● **Source data**:
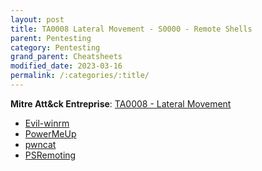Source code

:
 ```yaml
---
layout: post
title: TA0008 Lateral Movement - S0000 - Remote Shells
parent: Pentesting
category: Pentesting
grand_parent: Cheatsheets
modified_date: 2023-03-16
permalink: /:categories/:title/
---
```


**Mitre Att&ck Entreprise**: [TA0008 - Lateral Movement](https://attack.mitre.org/tactics/TA0008/)

* [Evil-winrm](https://github.com/Hackplayers/evil-winrm)
* [PowerMeUp](https://github.com/ItsCyberAli/PowerMeUp)
* [pwncat](https://github.com/calebstewart/pwncat)
* [PSRemoting](https://www.jmvwork.xyz/sysadmin/sys-win-ps-useful-queries/#PSCredentialinitialization)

● **Problem**: Every line of the records containing the word "Lateral" must appear in the answer.

● **Exercise result**:
title: TA0008 Lateral Movement - S0000 - Remote Shells
**Mitre Att&ck Entreprise**: [TA0008 - Lateral Movement](https://attack.mitre.org/tactics/TA0008/)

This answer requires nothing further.